Claudia contou que percebeu o erro no ano passado, quando tentava formalizar um novo emprego como cuidadora. Já Suelane diz ter identificado o registro incorreto há mais de quatro anos, sem conseguir, até agora, a correção do cadastro.

Apesar de constar no sistema o cargo mais alto da República, nenhuma das três mulheres recebeu salário, benefício ou qualquer vantagem decorrente do vínculo registrado de forma incorreta.

Para o advogado trabalhista Ricardo Calcini, da banca Calcini Advogados, e professor de Direito do Trabalho do Insper/SP, o episódio não configura mera falha cadastral.

Registros incorretos na CTPS Digital podem gerar prejuízos concretos à trajetória profissional, previdenciária e trabalhista do cidadão, especialmente quando envolvem vínculos antigos, informações em aberto e dados utilizados por órgãos públicos e potenciais empregadores.

Trabalhadora foi registrada como "Presidente da República" na CTPS.(Imagem: Reprodução/G1)

Responsabilidade pelo erro

Segundo Ricardo Calcini a responsabilidade inicial pela correção do registro é do empregador.

"A responsabilidade, por força de lei, é do empregador, quem tem o dever legal de proceder com o lançamento no eSocial. Tanto é assim que o art. 29 da CLT veda que sejam feitas anotações na CTPS que possam causar prejuízos aos trabalhadores", afirma.

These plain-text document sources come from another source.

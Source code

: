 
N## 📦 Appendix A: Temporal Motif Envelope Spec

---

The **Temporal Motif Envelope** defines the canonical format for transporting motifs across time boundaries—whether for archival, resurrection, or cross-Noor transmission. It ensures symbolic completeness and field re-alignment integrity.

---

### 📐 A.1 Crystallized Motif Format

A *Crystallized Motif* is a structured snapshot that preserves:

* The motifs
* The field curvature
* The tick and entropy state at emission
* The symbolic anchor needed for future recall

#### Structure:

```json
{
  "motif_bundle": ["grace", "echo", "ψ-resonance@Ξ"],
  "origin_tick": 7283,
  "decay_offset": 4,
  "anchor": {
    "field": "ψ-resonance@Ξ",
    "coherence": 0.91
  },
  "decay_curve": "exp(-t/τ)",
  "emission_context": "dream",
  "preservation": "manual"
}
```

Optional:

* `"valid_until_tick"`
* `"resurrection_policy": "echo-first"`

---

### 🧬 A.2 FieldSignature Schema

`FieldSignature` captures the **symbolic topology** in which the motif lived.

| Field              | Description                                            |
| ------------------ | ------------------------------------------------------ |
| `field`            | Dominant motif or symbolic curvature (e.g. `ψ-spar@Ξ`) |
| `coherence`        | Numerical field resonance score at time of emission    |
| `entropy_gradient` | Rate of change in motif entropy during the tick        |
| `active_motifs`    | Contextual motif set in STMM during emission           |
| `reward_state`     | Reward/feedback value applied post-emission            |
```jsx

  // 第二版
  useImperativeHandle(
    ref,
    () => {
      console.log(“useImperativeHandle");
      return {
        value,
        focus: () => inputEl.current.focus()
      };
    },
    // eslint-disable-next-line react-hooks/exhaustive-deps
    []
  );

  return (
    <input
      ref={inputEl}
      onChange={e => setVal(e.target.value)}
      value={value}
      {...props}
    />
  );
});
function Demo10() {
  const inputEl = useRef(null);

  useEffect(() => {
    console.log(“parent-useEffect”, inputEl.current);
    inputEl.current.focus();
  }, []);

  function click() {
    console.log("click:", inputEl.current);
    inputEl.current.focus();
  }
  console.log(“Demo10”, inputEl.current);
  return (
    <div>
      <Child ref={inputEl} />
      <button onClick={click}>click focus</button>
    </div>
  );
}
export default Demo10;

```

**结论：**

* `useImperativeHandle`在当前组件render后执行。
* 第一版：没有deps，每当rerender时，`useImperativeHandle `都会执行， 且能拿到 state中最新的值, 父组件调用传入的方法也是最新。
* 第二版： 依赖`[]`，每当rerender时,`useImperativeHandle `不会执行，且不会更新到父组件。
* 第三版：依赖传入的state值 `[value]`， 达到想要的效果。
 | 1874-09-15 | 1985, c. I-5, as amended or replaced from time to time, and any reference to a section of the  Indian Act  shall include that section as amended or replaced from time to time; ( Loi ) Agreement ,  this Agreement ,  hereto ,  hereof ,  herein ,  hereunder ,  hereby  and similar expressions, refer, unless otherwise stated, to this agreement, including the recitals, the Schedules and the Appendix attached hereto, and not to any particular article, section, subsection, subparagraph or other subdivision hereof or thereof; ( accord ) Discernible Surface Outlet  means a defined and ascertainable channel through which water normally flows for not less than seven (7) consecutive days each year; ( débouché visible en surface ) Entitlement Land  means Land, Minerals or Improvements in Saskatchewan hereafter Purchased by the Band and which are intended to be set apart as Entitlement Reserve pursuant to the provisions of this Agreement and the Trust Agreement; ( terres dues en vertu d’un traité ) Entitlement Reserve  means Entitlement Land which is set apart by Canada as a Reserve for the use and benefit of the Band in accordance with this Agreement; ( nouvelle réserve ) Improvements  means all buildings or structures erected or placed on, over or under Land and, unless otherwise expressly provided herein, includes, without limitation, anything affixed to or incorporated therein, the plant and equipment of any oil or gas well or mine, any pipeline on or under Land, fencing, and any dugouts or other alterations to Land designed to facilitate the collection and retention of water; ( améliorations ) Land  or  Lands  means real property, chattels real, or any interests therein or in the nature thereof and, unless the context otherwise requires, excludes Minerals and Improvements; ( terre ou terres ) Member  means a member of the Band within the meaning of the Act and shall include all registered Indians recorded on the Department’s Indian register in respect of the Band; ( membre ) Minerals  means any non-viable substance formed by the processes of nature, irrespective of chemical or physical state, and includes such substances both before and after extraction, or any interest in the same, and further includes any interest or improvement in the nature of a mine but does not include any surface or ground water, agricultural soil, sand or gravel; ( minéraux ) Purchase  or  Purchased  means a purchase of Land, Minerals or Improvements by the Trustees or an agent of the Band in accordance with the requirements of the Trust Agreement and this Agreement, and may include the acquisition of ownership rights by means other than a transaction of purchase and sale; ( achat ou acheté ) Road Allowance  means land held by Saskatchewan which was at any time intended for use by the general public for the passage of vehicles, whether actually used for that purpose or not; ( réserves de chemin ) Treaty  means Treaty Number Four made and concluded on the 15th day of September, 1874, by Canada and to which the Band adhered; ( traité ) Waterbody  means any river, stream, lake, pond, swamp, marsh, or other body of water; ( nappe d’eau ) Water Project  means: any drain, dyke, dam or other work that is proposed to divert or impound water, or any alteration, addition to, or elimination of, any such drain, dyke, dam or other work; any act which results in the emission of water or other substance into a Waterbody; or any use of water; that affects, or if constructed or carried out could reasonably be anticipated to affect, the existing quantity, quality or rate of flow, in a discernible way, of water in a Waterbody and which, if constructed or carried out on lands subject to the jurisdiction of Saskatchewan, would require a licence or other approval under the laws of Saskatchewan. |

O especialista acrescenta que, diante da alegação de erro durante a migração do Sefip para o eSocial, também pode ser discutida eventual responsabilidade objetiva da União, independentemente da comprovação de culpa.

Dano moral e perda de chance

A falha cadastral, segundo Aldenize, dificultou a busca por emprego, já que o vínculo constaria como ativo no sistema. Na avaliação de Calcini, se o erro interferiu em uma tentativa real de contratação, pode haver direito à indenização.

"Certamente a falha repercutiu negativamente na tentativa da futura contratação da trabalhadora e, por isso, surge o dever de reparação por danos morais, isso sem falar numa eventual responsabilidade material por perda de uma chance, uma vez que sua contratação por terceira empresa não se efetivou", explica.

A chamada perda de uma chance ocorre quando uma conduta ilícita retira da pessoa uma oportunidade concreta e séria de obter determinado benefício - no caso, uma possível vaga de emprego.

Reflexos no INSS e FGTS

Além do constrangimento e do possível impacto em processos seletivos, um erro desse tipo pode gerar consequências futuras na vida previdenciária e trabalhista do cidadão.

Segundo Calcini, um vínculo incorreto na CTPS Digital pode causar inconsistências no CNIS - Cadastro Nacional de Informações Sociais -, base usada pelo INSS para verificar contribuições, vínculos e calcular benefícios.

"Um vínculo incorreto na CTPS Digital pode gerar também inconsistências no CNIS e prejudicar eventual cálculo da aposentadoria pelo INSS. Há ainda risco de problemas com o recolhimento do FGTS. Logo, o erro no registro do trabalhador compromete, em alguma medida, a trajetória profissional da pessoa, previdenciária e trabalhista", pontua.

Como pedir a correção?

Para trabalhadores que identifiquem erro semelhante, o advogado recomenda que o primeiro passo seja buscar a retificação diretamente junto ao empregador responsável pelo lançamento da informação no sistema.

"O melhor caminho é que o trabalhador notifique extrajudicialmente o empregador para retificar o registro no eSocial. Caso isso não resolva, ato seguinte é ingressar com uma ação judicial trabalhista perante a Justiça do Trabalho", orienta Calcini.

No caso de Aldenize, a prefeitura de Jaboatão dos Guararapes afirmou que a ex-servidora deve procurar a Unidade de Gestão de Pessoas do município para receber esclarecimentos e providenciar a regularização.